Pêche du brochet à la souris : le guide complet

Comment pêcher le brochet à la miuras

Il existe des leurres qui prennent des brochets, et il en existe qui changent purement et simplement les statistiques d’un plan d’eau. La souris appartient à la seconde catégorie. Des pêcheurs qui connaissent leurs plateaux par cœur, qui savent exactement combien de poissons ils y font chaque saison, ont vu leurs chiffres partir vers le haut le jour où ils ont accroché cette grosse tête plate armée de poils au bout de leur ligne. Pas seulement plus de touches sur les postes habituels : des poissons sur des zones qui semblaient vidées, et des départs sur des brochets qui ignoraient tout le reste.

Reste que le leurre coûte cher, qu’il demande un ensemble spécifique, et qu’on peut très bien le pêcher pendant deux sorties entières sans rien comprendre à ce qui se passe sous la surface. Ce guide reprend tout : pourquoi ce leurre déclenche, lequel choisir selon ta façon de pêcher, comment le récupérer vraiment, quel trailer monter derrière, quels coloris travailler et quel matériel prévoir pour l’envoyer toute la journée sans te démonter l’épaule.

Pourquoi la souris déclenche des brochets que les autres leurres laissent passer

Le principe tient en une phrase : une grosse tête plate, généralement en résine époxy ou en métal, sur laquelle on visse un leurre souple, avec une jupe de poils entre les deux. Quand tu ramènes, cette tête ne fend pas l’eau, elle la pousse. Et c’est exactement là que tout se joue.
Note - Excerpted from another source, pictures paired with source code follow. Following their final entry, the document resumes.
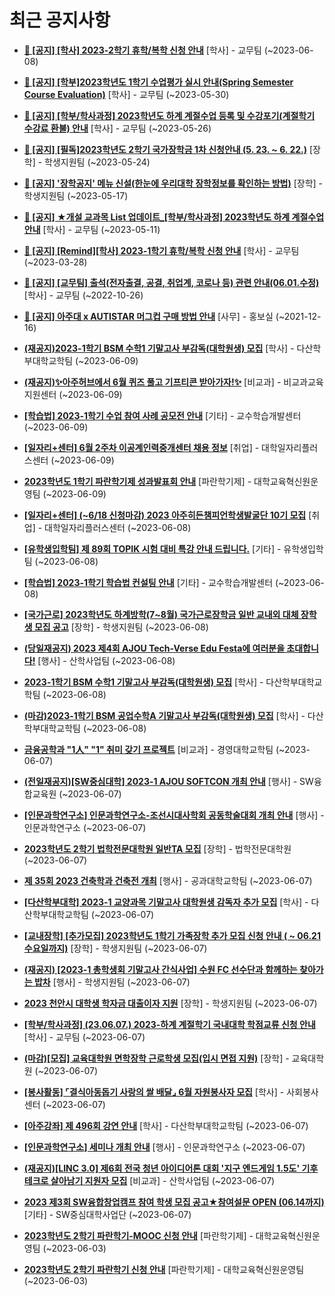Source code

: # 최근 공지사항

* **[📌 [공지] [학사] 2023-2학기 휴학/복학 신청 안내](http://ajou.ac.kr/kr/ajou/notice.do?mode=view&amp;articleNo=215587&amp;article.offset=0&amp;articleLimit=30)**
 [학사] - 교무팀 (~2023-06-08)

* **[📌 [공지] [학부]2023학년도 1학기 수업평가 실시 안내(Spring Semester Course Evaluation)](http://ajou.ac.kr/kr/ajou/notice.do?mode=view&amp;articleNo=215232&amp;article.offset=0&amp;articleLimit=30)**
 [학사] - 교무팀 (~2023-05-30)

* **[📌 [공지] [학부/학사과정] 2023학년도 하계 계절수업 등록 및 수강포기(계절학기 수강료 환불) 안내](http://ajou.ac.kr/kr/ajou/notice.do?mode=view&amp;articleNo=215210&amp;article.offset=0&amp;articleLimit=30)**
 [학사] - 교무팀 (~2023-05-26)

* **[📌 [공지] [필독]2023학년도 2학기 국가장학금 1차 신청안내 (5. 23. ~ 6. 22.)](http://ajou.ac.kr/kr/ajou/notice.do?mode=view&amp;articleNo=215084&amp;article.offset=0&amp;articleLimit=30)**
 [장학] - 학생지원팀 (~2023-05-24)

* **[📌 [공지] &#x27;장학공지&#x27; 메뉴 신설(한눈에 우리대학 장학정보를 확인하는 방법)](http://ajou.ac.kr/kr/ajou/notice.do?mode=view&amp;articleNo=214764&amp;article.offset=0&amp;articleLimit=30)**
 [장학] - 학생지원팀 (~2023-05-17)

* **[📌 [공지] ★개설 교과목 List 업데이트_[학부/학사과정] 2023학년도 하계 계절수업 안내](http://ajou.ac.kr/kr/ajou/notice.do?mode=view&amp;articleNo=214493&amp;article.offset=0&amp;articleLimit=30)**
 [학사] - 교무팀 (~2023-05-11)

* **[📌 [공지] [Remind][학사] 2023-1학기 휴학/복학 신청 안내](http://ajou.ac.kr/kr/ajou/notice.do?mode=view&amp;articleNo=212711&amp;article.offset=0&amp;articleLimit=30)**
 [학사] - 교무팀 (~2023-03-28)

* **[📌 [공지] [교무팀] 출석(전자출결, 공결, 취업계, 코로나 등) 관련 안내(06.01.수정)](http://ajou.ac.kr/kr/ajou/notice.do?mode=view&amp;articleNo=205552&amp;article.offset=0&amp;articleLimit=30)**
 [학사] - 교무팀 (~2022-10-26)

* **[📌 [공지] 아주대 x AUTISTAR 머그컵 구매 방법 안내](http://ajou.ac.kr/kr/ajou/notice.do?mode=view&amp;articleNo=147976&amp;article.offset=0&amp;articleLimit=30)**
 [사무] - 홍보실 (~2021-12-16)

* **[(재공지)2023-1학기 BSM 수학1 기말고사 부감독(대학원생) 모집](http://ajou.ac.kr/kr/ajou/notice.do?mode=view&amp;articleNo=215656&amp;article.offset=0&amp;articleLimit=30)**
 [학사] - 다산학부대학교학팀 (~2023-06-09)

* **[(재공지)✨아주허브에서 6월 퀴즈 풀고 기프티콘 받아가자!✨](http://ajou.ac.kr/kr/ajou/notice.do?mode=view&amp;articleNo=215651&amp;article.offset=0&amp;articleLimit=30)**
 [비교과] - 비교과교육지원센터 (~2023-06-09)

* **[[학습법] 2023-1학기 수업 참여 사례 공모전 안내](http://ajou.ac.kr/kr/ajou/notice.do?mode=view&amp;articleNo=215643&amp;article.offset=0&amp;articleLimit=30)**
 [기타] - 교수학습개발센터 (~2023-06-09)

* **[[일자리+센터] 6월 2주차 이공계인력중개센터 채용 정보](http://ajou.ac.kr/kr/ajou/notice.do?mode=view&amp;articleNo=215635&amp;article.offset=0&amp;articleLimit=30)**
 [취업] - 대학일자리플러스센터 (~2023-06-09)

* **[2023학년도 1학기 파란학기제 성과발표회 안내](http://ajou.ac.kr/kr/ajou/notice.do?mode=view&amp;articleNo=215634&amp;article.offset=0&amp;articleLimit=30)**
 [파란학기제] - 대학교육혁신원운영팀 (~2023-06-09)

* **[[일자리+센터] (~6/18 신청마감) 2023 아주히든챔피언학생발굴단 10기 모집](http://ajou.ac.kr/kr/ajou/notice.do?mode=view&amp;articleNo=215630&amp;article.offset=0&amp;articleLimit=30)**
 [취업] - 대학일자리플러스센터 (~2023-06-08)

* **[[유학생입학팀] 제 89회 TOPIK 시험 대비 특강 안내 드립니다.](http://ajou.ac.kr/kr/ajou/notice.do?mode=view&amp;articleNo=215599&amp;article.offset=0&amp;articleLimit=30)**
 [기타] - 유학생입학팀 (~2023-06-08)

* **[[학습법] 2023-1학기 학습법 컨설팅 안내](http://ajou.ac.kr/kr/ajou/notice.do?mode=view&amp;articleNo=215590&amp;article.offset=0&amp;articleLimit=30)**
 [기타] - 교수학습개발센터 (~2023-06-08)

* **[[국가근로] 2023학년도 하계방학(7~8월) 국가근로장학금 일반 교내외 대체 장학생 모집 공고](http://ajou.ac.kr/kr/ajou/notice.do?mode=view&amp;articleNo=215585&amp;article.offset=0&amp;articleLimit=30)**
 [장학] - 학생지원팀 (~2023-06-08)

* **[(당일재공지) 2023 제4회 AJOU Tech-Verse Edu Festa에 여러분을 초대합니다!](http://ajou.ac.kr/kr/ajou/notice.do?mode=view&amp;articleNo=215579&amp;article.offset=0&amp;articleLimit=30)**
 [행사] - 산학사업팀 (~2023-06-08)

* **[2023-1학기 BSM 수학1 기말고사 부감독(대학원생) 모집](http://ajou.ac.kr/kr/ajou/notice.do?mode=view&amp;articleNo=215569&amp;article.offset=0&amp;articleLimit=30)**
 [학사] - 다산학부대학교학팀 (~2023-06-08)

* **[(마감)2023-1학기 BSM 공업수학A 기말고사 부감독(대학원생) 모집](http://ajou.ac.kr/kr/ajou/notice.do?mode=view&amp;articleNo=215568&amp;article.offset=0&amp;articleLimit=30)**
 [학사] - 다산학부대학교학팀 (~2023-06-08)

* **[금융공학과 &quot;1人&quot; &quot;1&quot; 취미 갖기 프로젝트](http://ajou.ac.kr/kr/ajou/notice.do?mode=view&amp;articleNo=215553&amp;article.offset=0&amp;articleLimit=30)**
 [비교과] - 경영대학교학팀 (~2023-06-07)

* **[(전일재공지)[SW중심대학] 2023-1 AJOU SOFTCON 개최 안내](http://ajou.ac.kr/kr/ajou/notice.do?mode=view&amp;articleNo=215551&amp;article.offset=0&amp;articleLimit=30)**
 [행사] - SW융합교육원 (~2023-06-07)

* **[[인문과학연구소] 인문과학연구소-조선시대사학회 공동학술대회 개최 안내](http://ajou.ac.kr/kr/ajou/notice.do?mode=view&amp;articleNo=215550&amp;article.offset=0&amp;articleLimit=30)**
 [행사] - 인문과학연구소 (~2023-06-07)

* **[2023학년도 2학기 법학전문대학원 일반TA 모집](http://ajou.ac.kr/kr/ajou/notice.do?mode=view&amp;articleNo=215536&amp;article.offset=0&amp;articleLimit=30)**
 [장학] - 법학전문대학원 (~2023-06-07)

* **[제 35회 2023 건축학과 건축전 개최](http://ajou.ac.kr/kr/ajou/notice.do?mode=view&amp;articleNo=215534&amp;article.offset=0&amp;articleLimit=30)**
 [행사] - 공과대학교학팀 (~2023-06-07)

* **[[다산학부대학] 2023-1 교양과목 기말고사 대학원생 감독자 추가 모집](http://ajou.ac.kr/kr/ajou/notice.do?mode=view&amp;articleNo=215533&amp;article.offset=0&amp;articleLimit=30)**
 [학사] - 다산학부대학교학팀 (~2023-06-07)

* **[[교내장학] [추가모집] 2023학년도 1학기 가족장학 추가 모집 신청 안내 ( ~ 06.21 수요일까지)](http://ajou.ac.kr/kr/ajou/notice.do?mode=view&amp;articleNo=215531&amp;article.offset=0&amp;articleLimit=30)**
 [장학] - 학생지원팀 (~2023-06-07)

* **[(재공지) [2023-1 총학생회 기말고사 간식사업] 수원 FC 선수단과 함께하는 찾아가는 밥차](http://ajou.ac.kr/kr/ajou/notice.do?mode=view&amp;articleNo=215522&amp;article.offset=0&amp;articleLimit=30)**
 [행사] - 학생지원팀 (~2023-06-07)

* **[2023 천안시 대학생 학자금 대출이자 지원](http://ajou.ac.kr/kr/ajou/notice.do?mode=view&amp;articleNo=215510&amp;article.offset=0&amp;articleLimit=30)**
 [장학] - 학생지원팀 (~2023-06-07)

* **[[학부/학사과정] (23.06.07.) 2023-하계 계절학기 국내대학 학점교류 신청 안내](http://ajou.ac.kr/kr/ajou/notice.do?mode=view&amp;articleNo=215509&amp;article.offset=0&amp;articleLimit=30)**
 [학사] - 교무팀 (~2023-06-07)

* **[(마감)[모집] 교육대학원 면학장학 근로학생 모집(입시 면접 지원)](http://ajou.ac.kr/kr/ajou/notice.do?mode=view&amp;articleNo=215506&amp;article.offset=0&amp;articleLimit=30)**
 [장학] - 교육대학원 (~2023-06-07)

* **[[봉사활동] ⌜결식아동돕기 사랑의 쌀 배달⌟ 6월 자원봉사자 모집](http://ajou.ac.kr/kr/ajou/notice.do?mode=view&amp;articleNo=215504&amp;article.offset=0&amp;articleLimit=30)**
 [학사] - 사회봉사센터 (~2023-06-07)

* **[[아주강좌] 제 496회 강연 안내](http://ajou.ac.kr/kr/ajou/notice.do?mode=view&amp;articleNo=215502&amp;article.offset=0&amp;articleLimit=30)**
 [학사] - 다산학부대학교학팀 (~2023-06-07)

* **[[인문과학연구소] 세미나 개최 안내](http://ajou.ac.kr/kr/ajou/notice.do?mode=view&amp;articleNo=215494&amp;article.offset=0&amp;articleLimit=30)**
 [행사] - 인문과학연구소 (~2023-06-07)

* **[(재공지)[LINC 3.0] 제6회 전국 청년 아이디어톤 대회 &#x27;지구 엔드게임 1.5도&#x27; 기후테크로 살아남기 지원자 모집](http://ajou.ac.kr/kr/ajou/notice.do?mode=view&amp;articleNo=215487&amp;article.offset=0&amp;articleLimit=30)**
 [비교과] - 산학사업팀 (~2023-06-07)

* **[2023 제3회 SW융합창업캠프 참여 학생 모집 공고★참여설문 OPEN (06.14까지)](http://ajou.ac.kr/kr/ajou/notice.do?mode=view&amp;articleNo=215485&amp;article.offset=0&amp;articleLimit=30)**
 [기타] - SW중심대학사업단 (~2023-06-07)

* **[2023학년도 2학기 파란학기-MOOC 신청 안내](http://ajou.ac.kr/kr/ajou/notice.do?mode=view&amp;articleNo=215474&amp;article.offset=0&amp;articleLimit=30)**
 [파란학기제] - 대학교육혁신원운영팀 (~2023-06-03)

* **[2023학년도 2학기 파란학기 신청 안내](http://ajou.ac.kr/kr/ajou/notice.do?mode=view&amp;articleNo=215473&amp;article.offset=0&amp;articleLimit=30)**
 [파란학기제] - 대학교육혁신원운영팀 (~2023-06-03)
Un leurre qui pousse une masse d’eau importante génère des vibrations de basse fréquence. Or la ligne latérale est le premier sens que le brochet mobilise quand il entre en phase de chasse, avant même la vue. Il perçoit la perturbation, il se met en alerte, il vient voir. La souris ne se contente donc pas d’être visible dans sa zone de chasse : elle va chercher des poissons qui se trouvaient hors de portée visuelle et qui n’auraient jamais réagi à un leurre discret.

C’est ce qui explique l’échec relatif de certaines tentatives plus anciennes, ces gros leurres très volumineux mais très légers qui provoquaient beaucoup de suivis et peu de départs. Le volume seul ne suffit pas. Ce qui compte, c’est la masse déplacée dans l’eau. Un objet léger, même encombrant, brasse infiniment moins d’ondes qu’un objet dense poussé lentement. La souris combine les deux : une masse réelle et un gros volume d’eau déplacé, à vitesse faible.
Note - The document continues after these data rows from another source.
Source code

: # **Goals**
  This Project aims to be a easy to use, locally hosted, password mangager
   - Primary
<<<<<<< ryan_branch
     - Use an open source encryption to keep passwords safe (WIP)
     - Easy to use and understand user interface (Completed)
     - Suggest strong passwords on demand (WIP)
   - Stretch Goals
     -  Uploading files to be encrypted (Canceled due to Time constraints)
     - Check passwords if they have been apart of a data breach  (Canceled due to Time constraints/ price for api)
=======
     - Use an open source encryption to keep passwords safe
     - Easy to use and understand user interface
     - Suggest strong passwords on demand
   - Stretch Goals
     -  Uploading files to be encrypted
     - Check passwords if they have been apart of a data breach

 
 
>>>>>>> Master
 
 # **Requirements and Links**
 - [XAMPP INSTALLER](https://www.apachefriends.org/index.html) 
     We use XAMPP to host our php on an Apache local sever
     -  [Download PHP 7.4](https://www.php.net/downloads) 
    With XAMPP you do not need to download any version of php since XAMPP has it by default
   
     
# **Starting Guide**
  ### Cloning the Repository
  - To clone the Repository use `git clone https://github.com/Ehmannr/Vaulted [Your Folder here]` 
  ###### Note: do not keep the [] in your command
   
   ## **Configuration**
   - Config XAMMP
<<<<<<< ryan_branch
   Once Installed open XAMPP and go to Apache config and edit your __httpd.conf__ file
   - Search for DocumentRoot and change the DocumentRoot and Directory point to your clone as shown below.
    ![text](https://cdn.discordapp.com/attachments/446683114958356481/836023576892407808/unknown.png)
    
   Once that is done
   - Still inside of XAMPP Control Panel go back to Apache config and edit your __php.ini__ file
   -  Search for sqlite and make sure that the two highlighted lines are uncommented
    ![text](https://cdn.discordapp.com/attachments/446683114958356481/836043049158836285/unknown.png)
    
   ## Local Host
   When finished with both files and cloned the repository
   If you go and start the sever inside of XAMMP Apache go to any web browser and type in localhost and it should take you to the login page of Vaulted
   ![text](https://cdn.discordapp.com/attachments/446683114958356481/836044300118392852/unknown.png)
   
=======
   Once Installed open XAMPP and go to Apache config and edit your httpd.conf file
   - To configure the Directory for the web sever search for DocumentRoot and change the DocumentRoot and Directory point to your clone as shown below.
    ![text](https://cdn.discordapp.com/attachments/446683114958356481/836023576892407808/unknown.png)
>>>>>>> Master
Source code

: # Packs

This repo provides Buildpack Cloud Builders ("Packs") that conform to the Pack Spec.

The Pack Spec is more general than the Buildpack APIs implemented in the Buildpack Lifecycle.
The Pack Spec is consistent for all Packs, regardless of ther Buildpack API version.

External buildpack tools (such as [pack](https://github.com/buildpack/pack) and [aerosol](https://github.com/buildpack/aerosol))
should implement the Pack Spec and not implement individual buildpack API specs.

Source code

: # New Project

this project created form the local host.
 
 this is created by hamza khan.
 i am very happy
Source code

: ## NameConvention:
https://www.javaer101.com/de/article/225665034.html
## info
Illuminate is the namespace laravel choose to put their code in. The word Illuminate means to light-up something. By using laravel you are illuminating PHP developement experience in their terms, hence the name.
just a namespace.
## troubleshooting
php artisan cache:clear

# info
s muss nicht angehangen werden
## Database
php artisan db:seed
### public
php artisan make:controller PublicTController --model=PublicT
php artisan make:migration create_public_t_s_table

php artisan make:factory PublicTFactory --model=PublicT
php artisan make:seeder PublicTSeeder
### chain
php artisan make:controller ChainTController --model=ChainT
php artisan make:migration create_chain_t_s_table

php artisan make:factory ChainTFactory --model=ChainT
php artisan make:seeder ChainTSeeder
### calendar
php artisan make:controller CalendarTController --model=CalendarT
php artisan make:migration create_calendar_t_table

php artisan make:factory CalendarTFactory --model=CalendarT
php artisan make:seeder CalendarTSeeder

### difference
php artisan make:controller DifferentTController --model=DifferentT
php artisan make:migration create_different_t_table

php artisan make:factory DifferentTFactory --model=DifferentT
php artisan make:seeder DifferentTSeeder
S’ajoute un deuxième facteur, plus classique mais déterminant : la taille. Une tête montée avec son trailer développe entre vingt-cinq et trente centimètres, parfois davantage. Pour un brochet, c’est une opportunité alimentaire majeure, le genre de bouchée qui vaut la dépense d’énergie d’une attaque franche. Les touches sont d’ailleurs souvent d’une agressivité rare, et elles peuvent survenir très loin du bateau ou de la berge.
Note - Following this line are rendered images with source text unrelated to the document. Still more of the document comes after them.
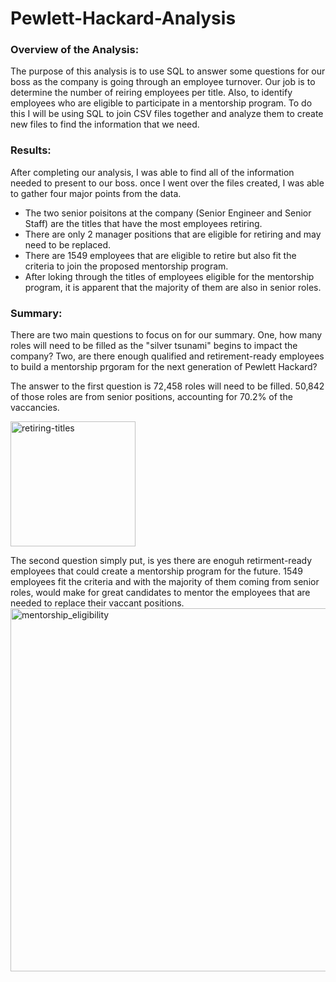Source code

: # Pewlett-Hackard-Analysis
### Overview of the Analysis:
The purpose of this analysis is to use SQL to answer some questions for our boss as the company is going through an employee turnover. Our job is to determine the number of reiring employees per title. Also, to identify employees who are eligible to participate in a mentorship program. To do this I will be using SQL to join CSV files together and analyze them to create new files to find the information that we need.

### Results:

After completing our analysis, I was able to find all of the information needed to present to our boss.
once I went over the files created, I was able to gather four major points from the data.
* The two senior poisitons at the company (Senior Engineer and Senior Staff) are the titles that have the most employees retiring. 
* There are only 2 manager positions that are eligible for retiring and may need to be replaced.
* There are 1549 employees that are eligible to retire but also fit the criteria to join the proposed mentorship program. 
* After loking through the titles of employees eligible for the mentorship program, it is apparent that the majority of them are also in senior roles.

### Summary:

There are two main questions to focus on for our summary. One, how many roles will need to be filled as the "silver tsunami" begins to impact the company? Two, are there enough qualified and retirement-ready employees to build a mentorship prgoram for the next generation of Pewlett Hackard?

The answer to the first question is 72,458 roles will need to be filled. 50,842 of those roles are from senior positions, accounting for 70.2% of the vaccancies.

<img width="200" alt="retiring-titles" src="https://user-images.githubusercontent.com/118485409/213552052-1fc33fe5-9b7a-4ab5-a88d-fa21e6632855.png">

The second question simply put, is yes there are enoguh retirment-ready employees that could create a mentorship program for the future. 1549 employees fit the criteria and with the majority of them coming from senior roles, would make for great candidates to mentor the employees that are needed to replace their vaccant positions.
<img width="581" alt="mentorship_eligibility" src="https://user-images.githubusercontent.com/118485409/213552142-db7c4612-18f8-48cb-9f2c-79ccf626b8f9.png">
Enfin, la jupe. Le bucktail, ce poil de cerf creux utilisé sur la plupart des modèles, respire et pulse à l’arrêt comme en traction. Les matières naturelles produisent des micro-vibrations que le plastique seul ne restitue pas, et elles gardent du volume même quand le leurre ralentit. C’est l’ensemble de ces facteurs, et pas un seul d’entre eux, qui rend le leurre aussi redoutable.

Quelle souris choisir pour commencer ?

Toutes les souris du marché partagent aujourd’hui le même principe, hérité du modèle italien qui a lancé la catégorie avant d’être largement distribué. Les différences se jouent sur trois points : la matière et la forme de la tête, le poids, et la présence ou non d’un trailer monté d’origine.

La Miuras de chez CWC reste la référence historique et la plus reconnue. Tête époxy plate, jupe fournie, vendue montée avec son double queue. C’est l’achat le plus simple si tu veux un ensemble prêt à pêcher, cohérent, sans te poser de question d’assemblage. Elle existe aussi en petit modèle, et ce format a une vraie raison d’être : il ne s’agit pas d’une version pour débutant mais d’une arme de repli quand les gros volumes ne déclenchent plus. On y revient plus bas.

La Mustach de chez VMC joue sur le même terrain avec un diamètre de tête légèrement supérieur et un nez convexe. Concrètement, elle pousse un peu plus d’eau et tire un peu plus sur la canne. Sur le papier, la différence semble marginale. À l’usage, c’est le genre de détail qui compte quand tu cherches à réveiller des poissons apathiques. Elle se décline elle aussi en petit modèle [AFFILIÉ : Moustache VMC shallow petit modèle] pour les périodes difficiles.

Là où la gamme se distingue vraiment, c’est sur ses têtes métalliques. Disponibles en plusieurs grammages, d’une dizaine de grammes à une quarantaine, elles coulent nettement plus vite qu’une tête époxy. Le plus gros modèle atteint un diamètre proche de quatre centimètres : il déplace énormément d’eau et se prête à une récupération rapide qui serait impossible avec une tête flottante. Si tu pêches des postes profonds, des tombants ou des têtes de roche, c’est ce type de tête qu’il te faut, pas le modèle classique lesté à la main.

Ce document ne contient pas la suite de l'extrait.